El primer reconocimiento de la palabra Mantra fue encontrado en el Rigveda, que es el instrumento más antiguo del Hinduismo. La Biblia indica en Mateo 6, versículo 7 y siguientes que debe tenerse cuidado con los Mantras, visto como la repetición insensata de palabras e indicando que Jesús motivó a que en su lugar se conversara con Dios. Y me parece que con el paso del tiempo la gente desvirtuó esa hermosa enseñanza de Jesús, de invitar al hábito de conversar con el Padre. Con la oración del Padrenuestro nos entregó un modelo de oración y solo hicimos repetirla, sin dejar espacio para esa conversación personal, íntima y profunda que debe tener cada persona con el Dios que habita dentro de sí. Mucha gente repite las oraciones sin siquiera interiorizar sus emociones, su significado, convirtiéndola en aquello que se rechazaba de los mantras en principio, "la repetición insensata de palabras".

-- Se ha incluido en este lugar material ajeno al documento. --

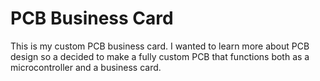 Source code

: # PCB Business Card

This is my custom PCB business card. I wanted to learn more about PCB design so a decided to make a fully custom PCB that functions both as a microcontroller and a business card.
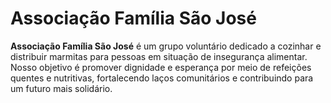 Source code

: # Associação Família São José

**Associação Família São José** é um grupo voluntário dedicado a cozinhar e distribuir marmitas para pessoas em situação de insegurança alimentar. Nosso objetivo é promover dignidade e esperança por meio de refeições quentes e nutritivas, fortalecendo laços comunitários e contribuindo para um futuro mais solidário.
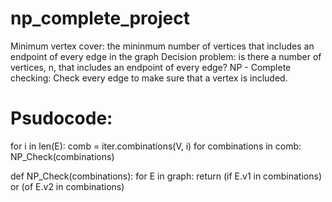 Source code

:# np_complete_project
Minimum vertex cover: the mininmum number of vertices that includes an endpoint of every edge in the graph
Decision problem: is there a number of vertices, n, that includes an endpoint of every edge?
NP - Complete checking: Check every edge to make sure that a vertex is included.
# Psudocode:
for i in len(E):
  comb = iter.combinations(V, i)
  for combinations in comb:
    NP_Check(combinations)

def NP_Check(combinations):
  for E in graph:
    return (if E.v1 in combinations) or (of E.v2 in combinations)
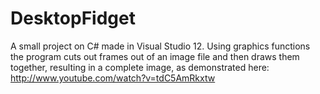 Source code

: DesktopFidget
=============
A small project on C# made in Visual Studio 12. Using graphics functions the program cuts out frames out of an image file
and then draws them together, resulting in a complete image, as demonstrated here:
http://www.youtube.com/watch?v=tdC5AmRkxtw
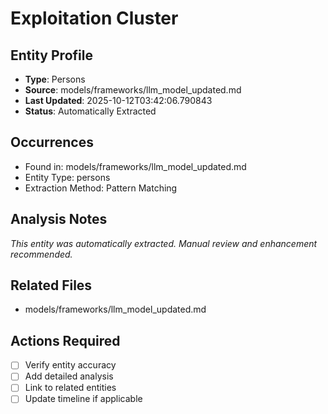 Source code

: # Exploitation Cluster

## Entity Profile
- **Type**: Persons
- **Source**: models/frameworks/llm_model_updated.md
- **Last Updated**: 2025-10-12T03:42:06.790843
- **Status**: Automatically Extracted

## Occurrences
- Found in: models/frameworks/llm_model_updated.md
- Entity Type: persons
- Extraction Method: Pattern Matching

## Analysis Notes
*This entity was automatically extracted. Manual review and enhancement recommended.*

## Related Files
- models/frameworks/llm_model_updated.md

## Actions Required
- [ ] Verify entity accuracy
- [ ] Add detailed analysis
- [ ] Link to related entities
- [ ] Update timeline if applicable
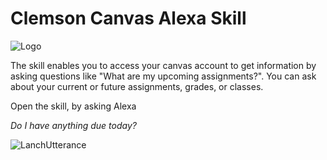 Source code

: # Clemson Canvas Alexa Skill

![Logo](https://github.com/devinnarula/alexa-hello-world/blob/master/ClemsonCanvas512x512.jpg)

The skill enables you to access your canvas account to get information by asking questions like "What are my upcoming assignments?". You can ask about your current or future assignments, grades, or classes.

Open the skill, by asking Alexa

*Do I have anything due today?*

![LanchUtterance](https://github.com/devinnarula/alexa-hello-world/blob/master/ClemsonCanvas512x512.jpg) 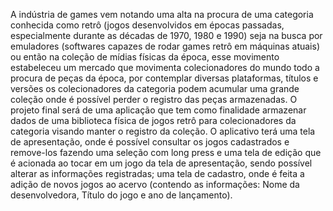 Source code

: A indústria de games vem notando uma alta na procura de uma categoria conhecida como retrô (jogos desenvolvidos em épocas passadas, especialmente durante as décadas de 1970, 1980 e 1990) seja na busca por emuladores (softwares capazes de rodar games retrô em máquinas atuais) ou então na coleção de mídias físicas da época, esse movimento estabeleceu um mercado que movimenta colecionadores do mundo todo a procura de peças da época, por contemplar diversas plataformas, títulos e versões os colecionadores da categoria podem acumular uma grande coleção onde é possível perder o registro das peças armazenadas. 
  O projeto final será de uma aplicação que tem como finalidade armazenar dados de uma biblioteca física de jogos retrô para colecionadores da categoria visando manter o registro da coleção. O aplicativo terá uma tela de apresentação, onde é possível consultar os jogos cadastrados e remove-los fazendo uma seleção com long press e uma tela de edição que é acionada ao tocar em um jogo da tela de apresentação, sendo possível alterar as informações registradas; uma tela de cadastro, onde é feita a adição de novos jogos ao acervo (contendo as informações: Nome da desenvolvedora, Título do jogo e ano de lançamento). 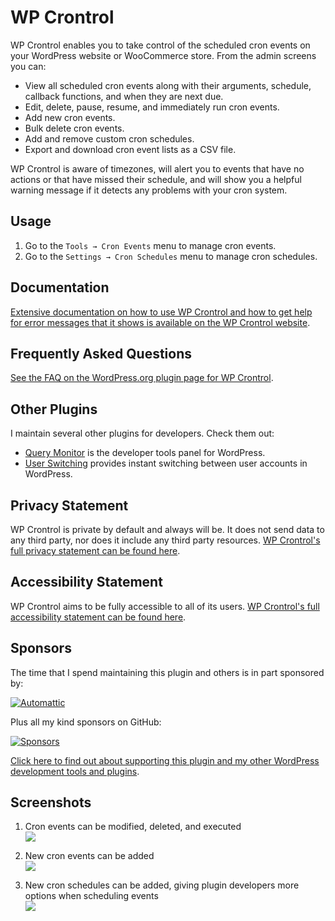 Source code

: # WP Crontrol

WP Crontrol enables you to take control of the scheduled cron events on your WordPress website or WooCommerce store. From the admin screens you can:

 * View all scheduled cron events along with their arguments, schedule, callback functions, and when they are next due.
 * Edit, delete, pause, resume, and immediately run cron events.
 * Add new cron events.
 * Bulk delete cron events.
 * Add and remove custom cron schedules.
 * Export and download cron event lists as a CSV file.

WP Crontrol is aware of timezones, will alert you to events that have no actions or that have missed their schedule, and will show you a helpful warning message if it detects any problems with your cron system.

## Usage

1. Go to the `Tools → Cron Events` menu to manage cron events.
2. Go to the `Settings → Cron Schedules` menu to manage cron schedules.

## Documentation

[Extensive documentation on how to use WP Crontrol and how to get help for error messages that it shows is available on the WP Crontrol website](https://wp-crontrol.com/docs/how-to-use/).

## Frequently Asked Questions

[See the FAQ on the WordPress.org plugin page for WP Crontrol](https://wordpress.org/plugins/wp-crontrol/#faq).

## Other Plugins

I maintain several other plugins for developers. Check them out:

* [Query Monitor](https://wordpress.org/plugins/query-monitor/) is the developer tools panel for WordPress.
* [User Switching](https://wordpress.org/plugins/user-switching/) provides instant switching between user accounts in WordPress.

## Privacy Statement

WP Crontrol is private by default and always will be. It does not send data to any third party, nor does it include any third party resources. [WP Crontrol's full privacy statement can be found here](https://wp-crontrol.com/privacy/).

## Accessibility Statement

WP Crontrol aims to be fully accessible to all of its users. [WP Crontrol's full accessibility statement can be found here](https://wp-crontrol.com/accessibility/).

## Sponsors

The time that I spend maintaining this plugin and others is in part sponsored by:

[![Automattic](https://cdn.jsdelivr.net/gh/johnbillion/johnbillion/assets/sponsors/automattic.png)](https://automattic.com)

Plus all my kind sponsors on GitHub:

[![Sponsors](https://cdn.jsdelivr.net/gh/johnbillion/johnbillion/sponsors.svg)](https://github.com/sponsors/johnbillion)

[Click here to find out about supporting this plugin and my other WordPress development tools and plugins](https://github.com/sponsors/johnbillion).

## Screenshots

1. Cron events can be modified, deleted, and executed<br>![](.wordpress-org/screenshot-1.png)

2. New cron events can be added<br>![](.wordpress-org/screenshot-2.png)

3. New cron schedules can be added, giving plugin developers more options when scheduling events<br>![](.wordpress-org/screenshot-3.png)
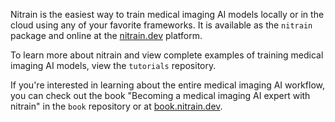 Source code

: Nitrain is the easiest way to train medical imaging AI models locally or in the cloud using any of your favorite frameworks. It is available as the `nitrain` package and online at the [nitrain.dev](https://www.nitrain.dev) platform.

To learn more about nitrain and view complete examples of training medical imaging AI models, view the `tutorials` repository.

If you're interested in learning about the entire medical imaging AI workflow, you can check out the book "Becoming a medical imaging AI expert with nitrain" in the `book` repository or at [book.nitrain.dev](https://book.nitrain.dev).
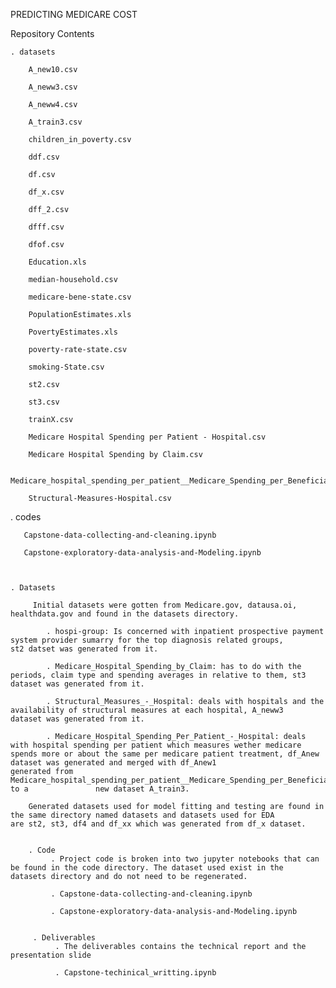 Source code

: PREDICTING MEDICARE COST

Repository Contents

    . datasets
        
        A_new10.csv
        
        A_neww3.csv
        
        A_neww4.csv
        
        A_train3.csv
        
        children_in_poverty.csv
        
        ddf.csv
        
        df.csv
        
        df_x.csv
        
        dff_2.csv
        
        dfff.csv
        
        dfof.csv
        
        Education.xls
        
        median-household.csv
        
        medicare-bene-state.csv
        
        PopulationEstimates.xls
        
        PovertyEstimates.xls
        
        poverty-rate-state.csv
        
        smoking-State.csv
        
        st2.csv
        
        st3.csv
        
        trainX.csv
        
        Medicare Hospital Spending per Patient - Hospital.csv

        Medicare Hospital Spending by Claim.csv
        
        Medicare_hospital_spending_per_patient__Medicare_Spending_per_Beneficiary____Additional_Decimal_Places.csv
        
        Structural-Measures-Hospital.csv
        
   . codes
       
       Capstone-data-collecting-and-cleaning.ipynb
       
       Capstone-exploratory-data-analysis-and-Modeling.ipynb
       
         
         
    . Datasets
   
         Initial datasets were gotten from Medicare.gov, datausa.oi, healthdata.gov and found in the datasets directory.
         
            . hospi-group: Is concerned with inpatient prospective payment system provider sumarry for the top diagnosis related groups,               st2 datset was generated from it. 
            
            . Medicare_Hospital_Spending_by_Claim: has to do with the periods, claim type and spending averages in relative to them, st3               dataset was generated from it.
            
            . Structural_Measures_-_Hospital: deals with hospitals and the availability of structural measures at each hospital, A_neww3               dataset was generated from it.
            
            . Medicare_Hospital_Spending_Per_Patient_-_Hospital: deals with hospital spending per patient which measures wether medicare               spends more or about the same per medicare patient treatment, df_Anew dataset was generated and merged with df_Anew1                     generated from Medicare_hospital_spending_per_patient__Medicare_Spending_per_Beneficiary____Additional_Decimal_Places to a               new dataset A_train3.
            
        Generated datasets used for model fitting and testing are found in the same directory named datasets and datasets used for EDA           are st2, st3, df4 and df_xx which was generated from df_x dataset.
        
        
        . Code
             . Project code is broken into two jupyter notebooks that can be found in the code directory. The dataset used exist in the                datasets directory and do not need to be regenerated.
             
             . Capstone-data-collecting-and-cleaning.ipynb
             
             . Capstone-exploratory-data-analysis-and-Modeling.ipynb
             
             
         . Deliverables
              . The deliverables contains the technical report and the presentation slide
              
              . Capstone-techinical_writting.ipynb
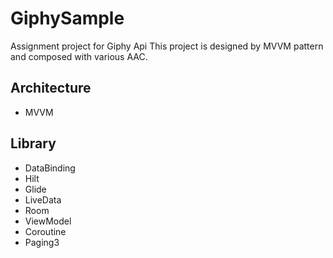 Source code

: # GiphySample
Assignment project for Giphy Api 
This project is designed by MVVM pattern and composed with various AAC.

## Architecture
- MVVM
                                 
## Library                      
- DataBinding
- Hilt
- Glide
- LiveData
- Room
- ViewModel
- Coroutine
- Paging3
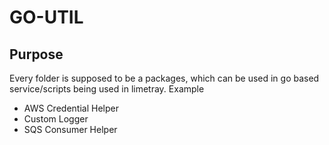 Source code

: # GO-UTIL

## Purpose

Every folder is supposed to be a packages, which can be used in go based service/scripts being used in limetray.
Example
 - AWS Credential Helper
 - Custom Logger
 - SQS Consumer Helper
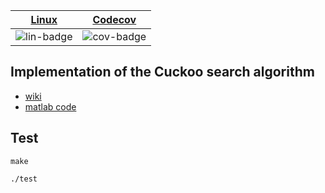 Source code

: | [Linux][lin-link] | [Codecov][cov-link] |
| :---------------: | :-----------------: |
| ![lin-badge]      | ![cov-badge]        |

[lin-badge]: https://travis-ci.org/phillyfan1138/cuckoo_search.svg?branch=master "Travis build status"
[lin-link]:  https://travis-ci.org/phillyfan1138/cuckoo_search "Travis build status"

[cov-badge]: https://codecov.io/gh/phillyfan1138/cuckoo_search/branch/master/graph/badge.svg
[cov-link]:  https://codecov.io/gh/phillyfan1138/cuckoo_search

## Implementation of the Cuckoo search algorithm

* [wiki](https://en.wikipedia.org/wiki/Cuckoo_search)
* [matlab code](https://www.mathworks.com/matlabcentral/fileexchange/29809-cuckoo-search--cs--algorithm)


## Test

`make`

`./test` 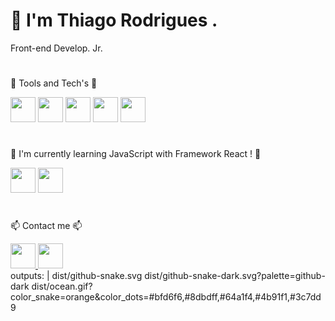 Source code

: <!-- - 👋 Hi, I’m @thiaaagao
- 👀 I’m interested in ...
- 🌱 I’m currently learning ...
- 💞️ I’m looking to collaborate on ...
- 📫 How to reach me ... --->

#
 
<h1> 👋 I'm Thiago Rodrigues .</h1>
<p> Front-end Develop. Jr. </p>

#

🌱 Tools and Tech's 🌱

<div>

<img src="https://cdn.jsdelivr.net/gh/devicons/devicon/icons/html5/html5-original-wordmark.svg" width="40" height="40" />

<img src="https://cdn.jsdelivr.net/gh/devicons/devicon/icons/css3/css3-original-wordmark.svg" width="40" height="40" /> 

<img src="https://cdn.jsdelivr.net/gh/devicons/devicon/icons/photoshop/photoshop-plain.svg" width="40" height="40" />

<img src="https://cdn.jsdelivr.net/gh/devicons/devicon/icons/aftereffects/aftereffects-plain.svg" width="40" height="40" />
                    
<img src="https://cdn.jsdelivr.net/gh/devicons/devicon/icons/git/git-original.svg" width="40" height="40" />
          
</div>                   

#

💞️ I'm currently learning JavaScript with Framework React ! 💞️

<div>
<img src="https://cdn.jsdelivr.net/gh/devicons/devicon/icons/javascript/javascript-original.svg" width="40" height="40" />
<img src="https://cdn.jsdelivr.net/gh/devicons/devicon/icons/react/react-original.svg" width="40" height="40" />          
</div>

#


📫 Contact me 📫

<div>
<a href="https://www.linkedin.com/in/rdes-thiago201/">
<img src="https://cdn.jsdelivr.net/gh/devicons/devicon/icons/linkedin/linkedin-original.svg" width="40" height="40" />
</a>

<a href="mailto:rdes.thiago@gmail.com">
<img src="https://cdn.jsdelivr.net/gh/devicons/devicon/icons/google/google-original-wordmark.svg" width="40" height="40" />         
</a>
</div>

<div>
    outputs: |
      dist/github-snake.svg
      dist/github-snake-dark.svg?palette=github-dark
      dist/ocean.gif?color_snake=orange&color_dots=#bfd6f6,#8dbdff,#64a1f4,#4b91f1,#3c7dd9
</div>
          
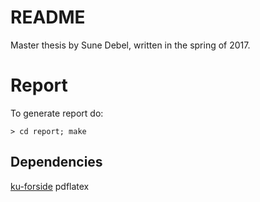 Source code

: # README

Master thesis by Sune Debel, written in the spring of 2017.

# Report
To generate report do:

    > cd report; make
## Dependencies
[ku-forside](http://www.math.ku.dk/~m00cha/ku-forside.zip)
pdflatex
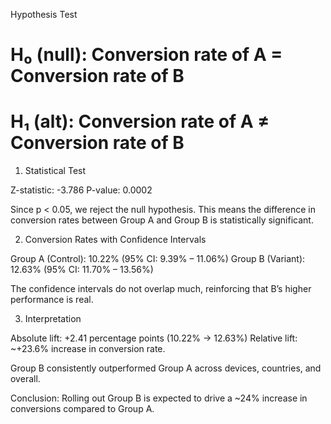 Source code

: Hypothesis Test

# H₀ (null): Conversion rate of A = Conversion rate of B
# H₁ (alt): Conversion rate of A ≠ Conversion rate of B

1. Statistical Test

Z-statistic: -3.786
P-value: 0.0002

Since p < 0.05, we reject the null hypothesis.
This means the difference in conversion rates between Group A and Group B is statistically significant.

2. Conversion Rates with Confidence Intervals

Group A (Control): 10.22% (95% CI: 9.39% – 11.06%)
Group B (Variant): 12.63% (95% CI: 11.70% – 13.56%)

The confidence intervals do not overlap much, reinforcing that B’s higher performance is real.

3. Interpretation

Absolute lift: +2.41 percentage points (10.22% → 12.63%)
Relative lift: ~+23.6% increase in conversion rate.

Group B consistently outperformed Group A across devices, countries, and overall.

Conclusion: Rolling out Group B is expected to drive a ~24% increase in conversions compared to Group A.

Por otro lado, puedo añadir que en su momento la reflexión formulada en el Evangelio de Mateo estuvo basada en una reflexión muy limitada hacia el hinduismo, al referirse a los Mantras en esa forma. Hay que recordar que el lenguaje utilizado era el sánscrito, totalmente diferente a las lenguas utilizadas entre los judíos, que eran el arameo, el hebreo y el griego. !Por supuesto que podían verse como palabras sin sentido que se repetían! Sin embargo, estaban muy adelantados en su tiempo, porque entendieron desde el principio el efecto psicológico que produce la entonación de palabras o sílabas que se repiten y los estados de conciencia o calma mental que se puede alcanzar.
Se han identificado mantras específicos para cierta meditación u objetivo, que al repetirlos elevan el estado de conciencia. También se habla de crear tu propio mantra, esa repetición, musicalización que te pueda enseñar un nivel de concentración y conexión especial.
1. Se impecable con tus palabras.2. No te tomes nada personalmente.3. No hagas suposiciones.4. Haz siempre lo máximo que puedas.